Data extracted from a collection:
================================

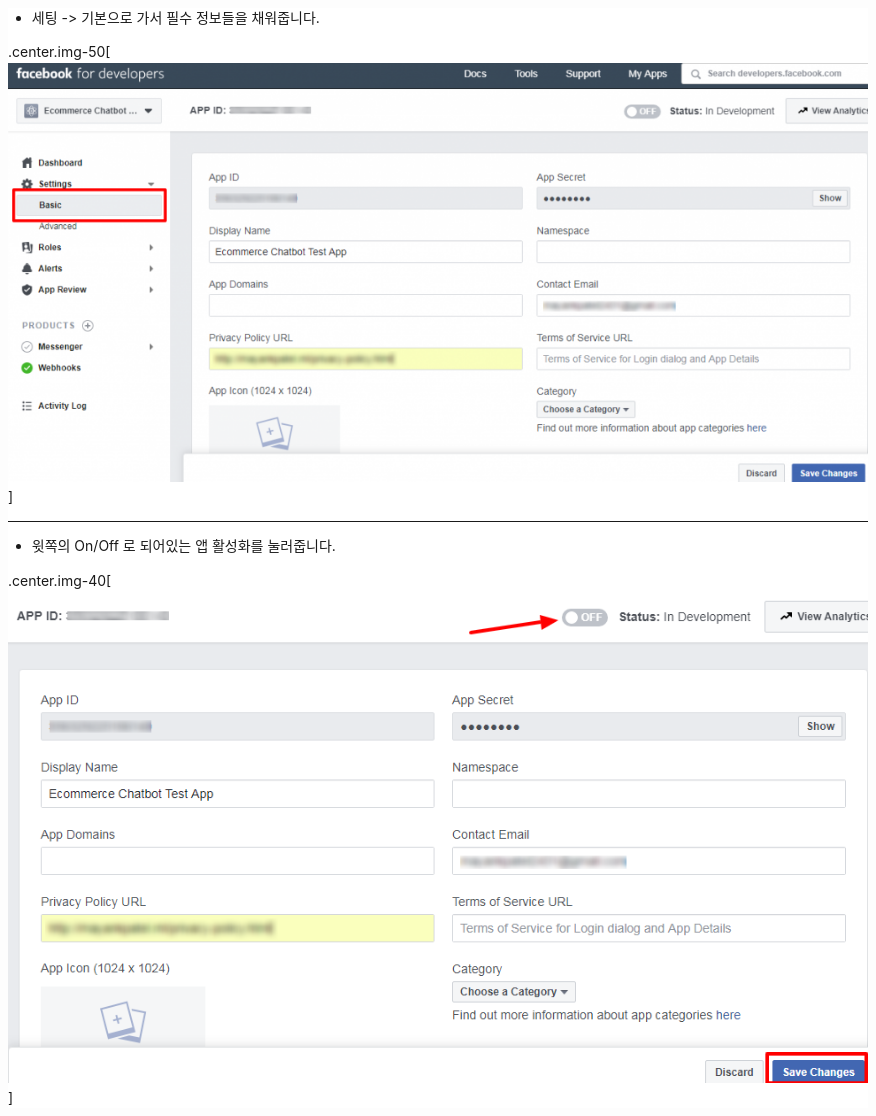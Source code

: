 - 세팅 -> 기본으로 가서 필수 정보들을 채워줍니다.

.center.img-50[ ![](images/fb13.png) ]

---


- 윗쪽의 On/Off 로 되어있는 앱 활성화를 눌러줍니다.

.center.img-40[ ![](images/fb14.png) ]
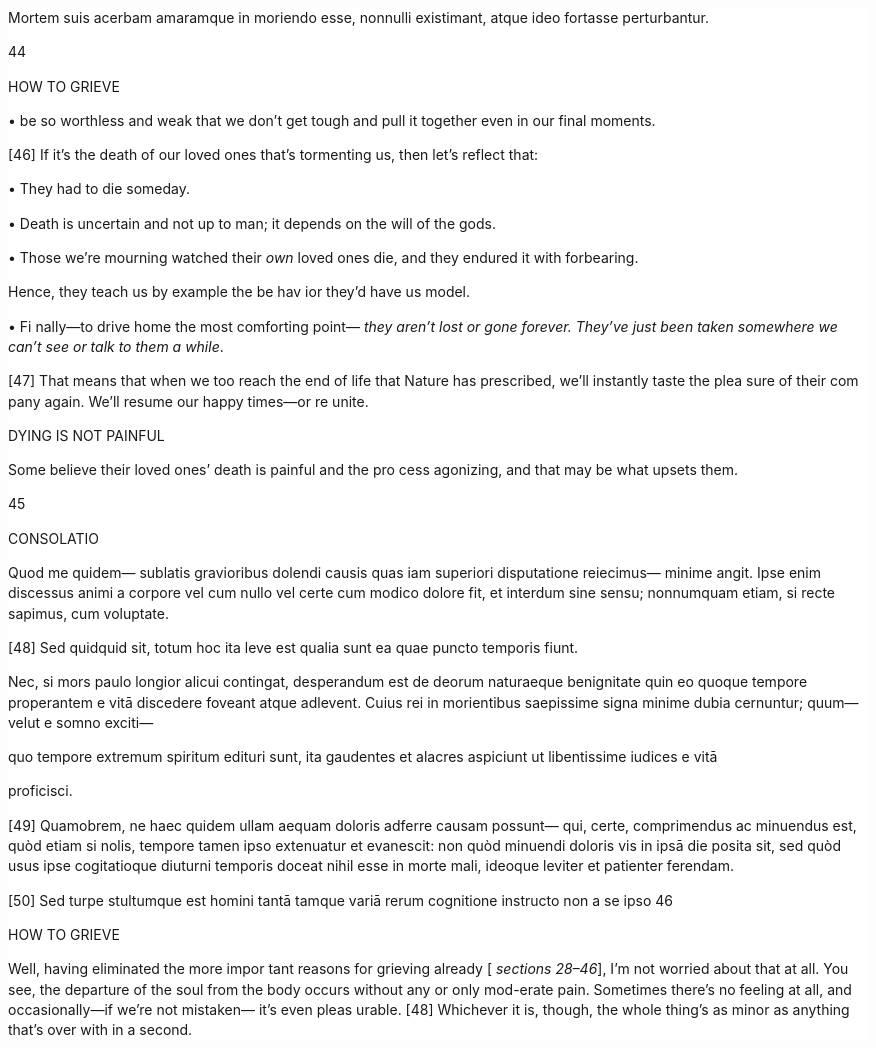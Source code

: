Mortem suis acerbam amaramque in moriendo esse, nonnulli existimant, atque ideo fortasse perturbantur. 

44 

HOW TO GRIEVE

• be so worthless and weak that we don’t get tough and pull it together even in our final moments. 

\[46\] If it’s the death of our loved ones that’s tormenting us, then let’s reflect that:

• They had to die someday. 

• Death is uncertain and not up to man; it depends on the will of the gods. 

• Those we’re mourning watched their *own* loved ones die, and they endured it with forbearing. 

Hence, they teach us by example the be hav ior they’d have us model. 

• Fi nally—to drive home the most comforting point— *they aren’t lost or gone forever. They’ve* *just been taken somewhere we can’t see or talk to* *them a while*. 

\[47\] That means that when we too reach the end of life that Nature has prescribed, we’ll instantly taste the plea sure of their com pany again. We’ll resume our happy times—or re unite. 

DYING IS NOT PAINFUL

Some believe their loved ones’ death is painful and the pro cess agonizing, and that may be what upsets them. 

45

CONSOLATIO

Quod me quidem— sublatis gravioribus dolendi causis quas iam superiori disputatione reiecimus— minime angit. Ipse enim discessus animi a corpore vel cum nullo vel certe cum modico dolore fit, et interdum sine sensu; nonnumquam etiam, si recte sapimus, cum voluptate. 

\[48\] Sed quidquid sit, totum hoc ita leve est qualia sunt ea quae puncto temporis fiunt. 

Nec, si mors paulo longior alicui contingat, desperandum est de deorum naturaeque benignitate quin eo quoque tempore properantem e vitā discedere foveant atque adlevent. Cuius rei in morientibus saepissime signa minime dubia cernuntur; quum— velut e somno exciti— 

quo tempore extremum spiritum edituri sunt, ita gaudentes et alacres aspiciunt ut libentissime iudices e vitā 

proficisci. 

\[49\] Quamobrem, ne haec quidem ullam aequam doloris adferre causam possunt— qui, certe, comprimendus ac minuendus est, quòd etiam si nolis, tempore tamen ipso extenuatur et evanescit: non quòd minuendi doloris vis in ipsā die posita sit, sed quòd usus ipse cogitatioque diuturni temporis doceat nihil esse in morte mali, ideoque leviter et patienter ferendam. 

\[50\] Sed turpe stultumque est homini tantā tamque variā rerum cognitione instructo non a se ipso 46 

HOW TO GRIEVE

Well, having eliminated the more impor tant reasons for grieving already \[ *sections 28–46*\], I’m not worried about that at all. You see, the departure of the soul from the body occurs without any or only mod-erate pain. Sometimes there’s no feeling at all, and occasionally—if we’re not mistaken— it’s even pleas urable. \[48\] Whichever it is, though, the whole thing’s as minor as anything that’s over with in a second.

================================

Look through the entries above; find each line with the word "loved" and copy it.

\[46\] If it’s the death of our loved ones that’s tormenting us, then let’s reflect that:
• Those we’re mourning watched their *own* loved ones die, and they endured it with forbearing. 
Some believe their loved ones’ death is painful and the pro cess agonizing, and that may be what upsets them. 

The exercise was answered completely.